▶ _TASK DESCRIPTION_: Every line with the string "enablefeatures" should be copied from the data.

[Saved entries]
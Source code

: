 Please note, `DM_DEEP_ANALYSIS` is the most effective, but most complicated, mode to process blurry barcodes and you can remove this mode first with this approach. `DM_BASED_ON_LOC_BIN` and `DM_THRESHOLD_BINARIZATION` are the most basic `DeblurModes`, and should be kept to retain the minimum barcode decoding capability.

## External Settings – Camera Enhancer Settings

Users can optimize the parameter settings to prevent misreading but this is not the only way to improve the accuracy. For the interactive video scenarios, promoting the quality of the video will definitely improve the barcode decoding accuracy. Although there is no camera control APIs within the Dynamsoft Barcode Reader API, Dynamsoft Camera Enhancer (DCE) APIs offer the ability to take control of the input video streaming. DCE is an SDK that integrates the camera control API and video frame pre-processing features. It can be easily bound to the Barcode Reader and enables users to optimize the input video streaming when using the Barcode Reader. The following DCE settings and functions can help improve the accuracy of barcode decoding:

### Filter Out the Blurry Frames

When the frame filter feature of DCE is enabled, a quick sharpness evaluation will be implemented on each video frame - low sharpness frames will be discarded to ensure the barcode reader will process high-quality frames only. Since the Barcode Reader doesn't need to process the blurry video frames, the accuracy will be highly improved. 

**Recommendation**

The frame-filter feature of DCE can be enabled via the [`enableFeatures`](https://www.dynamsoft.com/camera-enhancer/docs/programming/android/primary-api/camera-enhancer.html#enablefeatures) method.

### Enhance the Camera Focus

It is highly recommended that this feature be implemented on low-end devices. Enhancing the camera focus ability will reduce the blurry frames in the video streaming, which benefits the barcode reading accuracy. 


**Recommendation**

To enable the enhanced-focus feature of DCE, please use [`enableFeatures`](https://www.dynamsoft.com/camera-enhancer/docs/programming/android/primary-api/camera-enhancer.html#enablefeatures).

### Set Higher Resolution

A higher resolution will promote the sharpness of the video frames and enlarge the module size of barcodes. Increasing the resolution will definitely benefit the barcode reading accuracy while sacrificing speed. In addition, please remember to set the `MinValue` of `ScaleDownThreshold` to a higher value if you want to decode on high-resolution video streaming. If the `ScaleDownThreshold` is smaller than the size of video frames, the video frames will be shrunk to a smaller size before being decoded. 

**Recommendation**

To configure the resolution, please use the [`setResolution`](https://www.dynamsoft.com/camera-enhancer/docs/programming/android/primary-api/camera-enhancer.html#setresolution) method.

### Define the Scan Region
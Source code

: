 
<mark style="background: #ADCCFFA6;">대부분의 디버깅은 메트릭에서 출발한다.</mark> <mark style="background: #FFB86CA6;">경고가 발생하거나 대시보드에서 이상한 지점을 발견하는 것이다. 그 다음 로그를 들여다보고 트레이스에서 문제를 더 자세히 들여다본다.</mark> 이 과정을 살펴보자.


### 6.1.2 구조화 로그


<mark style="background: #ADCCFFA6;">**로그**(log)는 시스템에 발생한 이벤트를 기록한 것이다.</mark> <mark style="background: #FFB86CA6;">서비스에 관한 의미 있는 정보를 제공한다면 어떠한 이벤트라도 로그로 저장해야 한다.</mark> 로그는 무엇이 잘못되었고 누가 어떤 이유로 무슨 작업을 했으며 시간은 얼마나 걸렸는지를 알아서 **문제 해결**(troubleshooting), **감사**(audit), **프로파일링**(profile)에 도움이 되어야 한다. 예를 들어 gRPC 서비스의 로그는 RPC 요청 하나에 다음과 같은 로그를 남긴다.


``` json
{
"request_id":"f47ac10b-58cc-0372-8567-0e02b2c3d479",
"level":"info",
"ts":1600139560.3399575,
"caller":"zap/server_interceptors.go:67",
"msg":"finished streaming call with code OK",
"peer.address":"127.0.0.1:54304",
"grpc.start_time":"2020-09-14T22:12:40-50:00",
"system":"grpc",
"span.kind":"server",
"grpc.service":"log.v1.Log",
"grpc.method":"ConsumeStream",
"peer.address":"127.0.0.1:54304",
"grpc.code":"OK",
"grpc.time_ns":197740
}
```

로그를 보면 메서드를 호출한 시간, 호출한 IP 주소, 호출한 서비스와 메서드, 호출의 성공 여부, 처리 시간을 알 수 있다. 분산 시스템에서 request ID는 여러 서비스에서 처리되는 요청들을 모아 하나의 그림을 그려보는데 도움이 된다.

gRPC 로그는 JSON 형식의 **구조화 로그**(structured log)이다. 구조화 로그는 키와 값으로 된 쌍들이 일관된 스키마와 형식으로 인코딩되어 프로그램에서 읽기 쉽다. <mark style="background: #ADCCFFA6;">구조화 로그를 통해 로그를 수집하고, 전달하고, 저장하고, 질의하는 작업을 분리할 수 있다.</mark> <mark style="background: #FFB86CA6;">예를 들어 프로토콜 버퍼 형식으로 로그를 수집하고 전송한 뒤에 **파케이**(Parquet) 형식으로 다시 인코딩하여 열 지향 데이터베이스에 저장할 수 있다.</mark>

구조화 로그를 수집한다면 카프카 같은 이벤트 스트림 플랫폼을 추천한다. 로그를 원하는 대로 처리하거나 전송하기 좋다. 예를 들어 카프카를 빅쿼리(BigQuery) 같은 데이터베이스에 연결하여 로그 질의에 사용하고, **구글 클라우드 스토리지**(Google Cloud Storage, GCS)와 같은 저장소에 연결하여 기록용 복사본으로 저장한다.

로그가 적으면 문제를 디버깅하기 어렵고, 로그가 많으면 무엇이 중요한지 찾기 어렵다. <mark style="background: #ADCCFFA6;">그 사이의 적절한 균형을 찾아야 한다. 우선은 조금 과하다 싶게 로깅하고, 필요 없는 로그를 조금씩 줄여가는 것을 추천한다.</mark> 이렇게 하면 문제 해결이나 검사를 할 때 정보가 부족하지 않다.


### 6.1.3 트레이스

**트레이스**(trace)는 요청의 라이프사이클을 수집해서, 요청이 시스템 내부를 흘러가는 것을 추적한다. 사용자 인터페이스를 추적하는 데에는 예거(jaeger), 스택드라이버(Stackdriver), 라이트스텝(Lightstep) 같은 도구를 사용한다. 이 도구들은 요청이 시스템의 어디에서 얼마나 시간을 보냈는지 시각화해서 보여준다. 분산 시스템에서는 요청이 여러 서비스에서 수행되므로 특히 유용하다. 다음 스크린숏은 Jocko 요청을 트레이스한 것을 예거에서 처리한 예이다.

▶ _ANSWER_:
The frame-filter feature of DCE can be enabled via the [`enableFeatures`](https://www.dynamsoft.com/camera-enhancer/docs/programming/android/primary-api/camera-enhancer.html#enablefeatures) method.
To enable the enhanced-focus feature of DCE, please use [`enableFeatures`](https://www.dynamsoft.com/camera-enhancer/docs/programming/android/primary-api/camera-enhancer.html#enablefeatures).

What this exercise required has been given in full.